> **What is required**
Apart from the images, every record below must be given again without alteration.
*** Raw data Section Begins ***
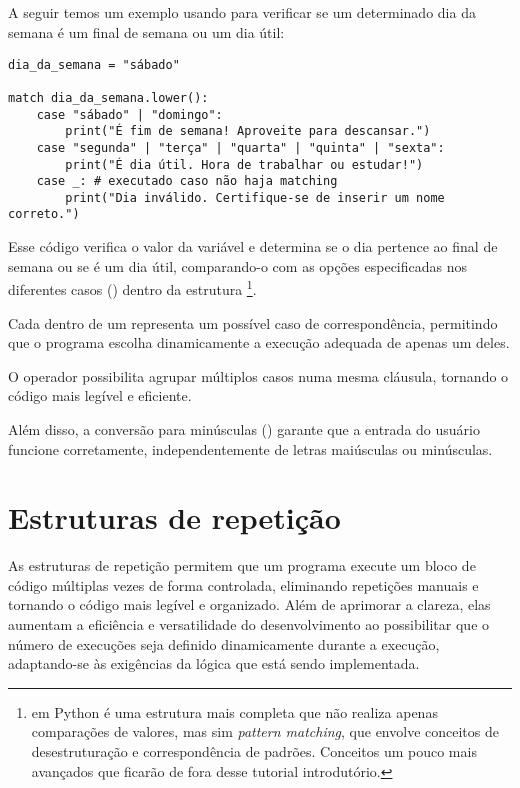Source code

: \subsection{}
A seguir temos um exemplo usando  para verificar se um determinado dia da semana é um final de
semana ou um dia útil:
\begin{verbatim}
dia_da_semana = "sábado"

match dia_da_semana.lower():
    case "sábado" | "domingo":
        print("É fim de semana! Aproveite para descansar.")
    case "segunda" | "terça" | "quarta" | "quinta" | "sexta":
        print("É dia útil. Hora de trabalhar ou estudar!")
    case _: # executado caso não haja matching
        print("Dia inválido. Certifique-se de inserir um nome correto.")
\end{verbatim}

Esse código verifica o valor da variável  e determina se o dia pertence ao final de semana ou
se é um dia útil, comparando-o com as opções especificadas nos diferentes casos () dentro da estrutura
\footnote{em Python
 é uma estrutura mais completa que não realiza apenas comparações de valores, mas sim
\emph{pattern matching}, que envolve conceitos de desestruturação e correspondência de padrões. Conceitos um pouco mais avançados que ficarão de fora desse tutorial introdutório.}.


Cada  dentro de um  representa um possível caso de correspondência, permitindo que o
programa escolha dinamicamente a execução adequada de apenas um deles.

O operador \inlcode{|} possibilita agrupar múltiplos casos numa mesma cláusula, tornando o código mais legível e eficiente.

Além disso, a conversão para minúsculas () garante que a entrada do usuário funcione corretamente,
independentemente de letras maiúsculas ou minúsculas.





\section{Estruturas de repetição}\label{for}

As estruturas de repetição permitem que um programa execute um bloco de código múltiplas vezes de forma
controlada, eliminando repetições manuais e tornando o código mais legível e organizado.
Além de aprimorar a clareza, elas aumentam a eficiência e versatilidade do desenvolvimento ao possibilitar
que o número de execuções seja definido dinamicamente durante a execução,
adaptando-se às exigências da lógica que está sendo implementada.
*** Raw data Section Ends ***
> **Task solution**
Source code

: \subsection{}
A seguir temos um exemplo usando  para verificar se um determinado dia da semana é um final de
semana ou um dia útil:
\begin{verbatim}
dia_da_semana = "sábado"

match dia_da_semana.lower():
    case "sábado" | "domingo":
        print("É fim de semana! Aproveite para descansar.")
    case "segunda" | "terça" | "quarta" | "quinta" | "sexta":
        print("É dia útil. Hora de trabalhar ou estudar!")
    case _: # executado caso não haja matching
        print("Dia inválido. Certifique-se de inserir um nome correto.")
\end{verbatim}

Esse código verifica o valor da variável  e determina se o dia pertence ao final de semana ou
se é um dia útil, comparando-o com as opções especificadas nos diferentes casos () dentro da estrutura
\footnote{em Python
 é uma estrutura mais completa que não realiza apenas comparações de valores, mas sim
\emph{pattern matching}, que envolve conceitos de desestruturação e correspondência de padrões. Conceitos um pouco mais avançados que ficarão de fora desse tutorial introdutório.}.


Cada  dentro de um  representa um possível caso de correspondência, permitindo que o
programa escolha dinamicamente a execução adequada de apenas um deles.

O operador \inlcode{|} possibilita agrupar múltiplos casos numa mesma cláusula, tornando o código mais legível e eficiente.

Além disso, a conversão para minúsculas () garante que a entrada do usuário funcione corretamente,
independentemente de letras maiúsculas ou minúsculas.





\section{Estruturas de repetição}\label{for}

As estruturas de repetição permitem que um programa execute um bloco de código múltiplas vezes de forma
controlada, eliminando repetições manuais e tornando o código mais legível e organizado.
Além de aprimorar a clareza, elas aumentam a eficiência e versatilidade do desenvolvimento ao possibilitar
que o número de execuções seja definido dinamicamente durante a execução,
adaptando-se às exigências da lógica que está sendo implementada.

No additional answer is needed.